While an SCR based power source is limited by the frequency of the input power, the Dimension NT 450's fast switching technology provides a much higher operating frequency, allowing faster response, more positive arc starts and superior arc performance in all processes. Advanced control circuitry optimizes the arc for each welding process. Designed for heavy industrial applications where the lightweight portability of an inverter is not required, the Dimension NT 450 provides 450A at 38VDC, 100-percent duty cycle. The faster response time and superior performance solved the problems.

"Dave gave us a Dimension NT 450 demo model to try," says Ruston. "We liked it so much, we didn't give it back. Then we bought another one. It's a night and day difference."

Using the same wire feeders as before, Miller 60 and 70 series running .035-in sold wire, the tacking problems and the complaints went away overnight.

"The Dimension NT 450 is an excellent machine," Bungay says. "The starts are excellent. It's made our job a lot easier, probably taking a day out of the process. The greatest thing is far fewer interruptions. I can whip down a whole side and only have to clean the tip once. This is a big-time improvement."

Al Bungay can now weld the membranes into place in a fraction of the time it used to take without sacrificing quality.

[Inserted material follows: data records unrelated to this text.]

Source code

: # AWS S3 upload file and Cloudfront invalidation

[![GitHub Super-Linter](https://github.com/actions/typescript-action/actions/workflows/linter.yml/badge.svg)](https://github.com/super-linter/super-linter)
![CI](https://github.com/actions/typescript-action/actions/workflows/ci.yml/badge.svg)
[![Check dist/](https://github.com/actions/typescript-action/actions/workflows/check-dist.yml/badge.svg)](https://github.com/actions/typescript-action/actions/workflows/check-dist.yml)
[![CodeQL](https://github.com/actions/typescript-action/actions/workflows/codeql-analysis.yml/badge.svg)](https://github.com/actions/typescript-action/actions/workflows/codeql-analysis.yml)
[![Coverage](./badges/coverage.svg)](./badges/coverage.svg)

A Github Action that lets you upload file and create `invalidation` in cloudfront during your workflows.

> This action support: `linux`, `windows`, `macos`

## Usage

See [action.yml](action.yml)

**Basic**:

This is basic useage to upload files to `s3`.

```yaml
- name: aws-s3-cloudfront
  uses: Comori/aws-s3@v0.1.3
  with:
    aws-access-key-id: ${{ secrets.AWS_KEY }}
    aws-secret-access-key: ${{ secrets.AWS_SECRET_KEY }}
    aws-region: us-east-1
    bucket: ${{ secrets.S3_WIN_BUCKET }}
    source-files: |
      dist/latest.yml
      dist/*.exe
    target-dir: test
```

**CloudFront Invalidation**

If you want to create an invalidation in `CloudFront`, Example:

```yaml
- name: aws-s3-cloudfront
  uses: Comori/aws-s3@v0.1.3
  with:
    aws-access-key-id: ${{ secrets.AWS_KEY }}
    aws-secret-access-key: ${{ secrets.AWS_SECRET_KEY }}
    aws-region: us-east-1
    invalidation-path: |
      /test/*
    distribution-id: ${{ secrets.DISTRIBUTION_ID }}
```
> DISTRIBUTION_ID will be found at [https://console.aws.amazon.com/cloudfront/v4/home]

Brown agrees with his assessment, saying, "These welders are unbelievable in the time they save and in the quality of the welds. They run really well at the low settings, like those we use on the stack where we're welding 20-gauge material. We were so frustrated before that we wanted to take a hammer to the MIG guns. That's over."

The Dimension NT 450 brought another, unexpected benefit: improved Stick performance. Even though Stick performance was fine on the previous units, the Dimension NT 450s, with their enhanced Stick starting capabilities, gives the operators more positive starts.

"We used to have to hit the welding rod," Bungay says. "Now it just starts going right away."

Even without savings that could amount to $20,000 a year and tips that last three times as long, Ruston is satisfied with his purchase.

"Just from a reduced operator frustration level, the Dimension NT 450 was a good investment," Ruston says.